New York Jets running back Frank Gore, on his third AFC East team in three seasons, has spent his time in the division looking up at the New England Patriots.
The balance of power, he believes, could be on the verge of shifting.
“It’s wide open,” Gore said Thursday on videoconference with reporters. “[Tom] Brady’s gone, and it’s wide open. You’ve got young quarterbacks, Sam Darnold and Josh [Allen]. I don’t know what Miami is doing or whatever. I think it’s wide open.”
The Patriots have captured 11 straight division titles, not to mention three Super Bowl championships in that span. Gore’s current team and former teams — the Miami Dolphins and Buffalo Bills — are hoping to capitalize on Brady’s defection to the NFC.
Gore, 37, third on the NFL’s all-time rushing list, decided to stay in the division, signing a one-year, $1.05 million contract earlier this month. The Jets’ plan is to have him back up Le’Veon Bell and serve as a mentor to rookie La’Mical Perine, a fourth-round pick from Florida.
The Gore-Bell-Adam Gase storyline will be one to watch. Gase coached Gore in Miami in 2018 and has a strong affinity for the veteran running back. Meanwhile, the coach’s relationship with Bell has been portrayed as lukewarm. How Gase splits the work between Bell and Gore will be fascinating.
Gore, who said Gase is one of the main reasons he signed with the Jets, lauded Bell as a tough competitor and hard worker. Gore said he will have no problem playing behind Bell.
“I’m cool,” Gore said. “I’m happy to be playing this game at my age. I’m happy that this organization is giving me an opportunity. I’m just coming in to work and help all the young guys, and show them young guys I still can play. Whenever I get my number called, I’ll just try to go out and make a play for our team to be successful. I’m very excited.”
Gore said he hasn’t spoken with Bell since last season’s finale between the Bills and Jets, when he ventured into the Jets’ locker room after the game to exchange pleasantries with Bell and safety Jamal Adams.

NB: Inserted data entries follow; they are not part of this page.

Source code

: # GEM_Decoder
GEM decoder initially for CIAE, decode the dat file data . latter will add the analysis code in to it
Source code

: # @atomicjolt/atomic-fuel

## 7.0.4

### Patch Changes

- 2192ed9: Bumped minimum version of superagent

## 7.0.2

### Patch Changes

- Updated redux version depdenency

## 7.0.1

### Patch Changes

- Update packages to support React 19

“I told him I need a jersey to put on my wall just because I respect his game,” Gore said of Bell. “I respect the way he prepares himself to get ready for the season. … He always respected me; I respected him. It will be fun. I’ve been around a bunch of talented running backs my whole career — college, the NFL. I’m going to do whatever it takes to help him, to help the other guys and also help the team be successful.”

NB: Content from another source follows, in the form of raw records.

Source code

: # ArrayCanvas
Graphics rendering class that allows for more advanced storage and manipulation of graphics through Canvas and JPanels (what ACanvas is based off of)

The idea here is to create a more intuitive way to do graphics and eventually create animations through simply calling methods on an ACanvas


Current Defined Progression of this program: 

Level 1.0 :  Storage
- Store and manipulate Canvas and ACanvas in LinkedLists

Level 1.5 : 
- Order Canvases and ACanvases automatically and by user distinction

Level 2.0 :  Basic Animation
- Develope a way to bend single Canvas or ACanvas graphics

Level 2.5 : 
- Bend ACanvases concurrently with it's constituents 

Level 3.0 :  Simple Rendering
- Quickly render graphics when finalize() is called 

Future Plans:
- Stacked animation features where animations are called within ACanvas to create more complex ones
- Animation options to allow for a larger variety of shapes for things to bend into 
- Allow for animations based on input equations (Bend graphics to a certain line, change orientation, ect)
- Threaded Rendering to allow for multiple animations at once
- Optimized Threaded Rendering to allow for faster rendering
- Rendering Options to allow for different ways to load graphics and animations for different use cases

Gore set career lows in rushing yards (599) and yards per carry (3.6) last season, eventually losing playing time to rookie Devin Singletary. Despite the decline, Gore said he never considered retirement.
“I didn’t, because when I was playing the first six or seven games, I was balling,” Gore said. “I was balling. Once Buffalo started playing a younger guy, I felt like I still could do it. I just had to see what team would give me an opportunity.”

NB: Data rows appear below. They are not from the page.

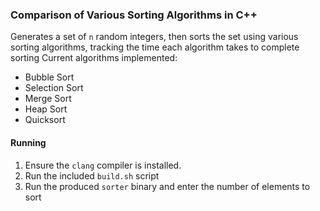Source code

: ### Comparison of Various Sorting Algorithms in C++
Generates a set of `n` random integers, then sorts the set using various sorting algorithms, tracking the time each algorithm takes to complete sorting
Current algorithms implemented:
- Bubble Sort
- Selection Sort
- Merge Sort
- Heap Sort
- Quicksort


#### Running
1. Ensure the `clang` compiler is installed.
2. Run the included `build.sh` script
3. Run the produced `sorter` binary and enter the number of elements to sort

He also consulted with his son, Frank Gore Jr, who is entering Southern Miss in the fall.
“He was like, ‘Dad, I think you can go one more,'” he said.
Gore said he picked the Jets because of Gase, Adams and Darnold. Asked whether they could dethrone the Patriots, Gore gave props to the Bills, widely regarded as the division’s heir apparent.
“Buffalo, they have a bunch of great young talent,” Gore said. “The head coach, I respect him a lot. The general manager, I respect him a lot. They’re doing great things over there, but I’m on the other side now.”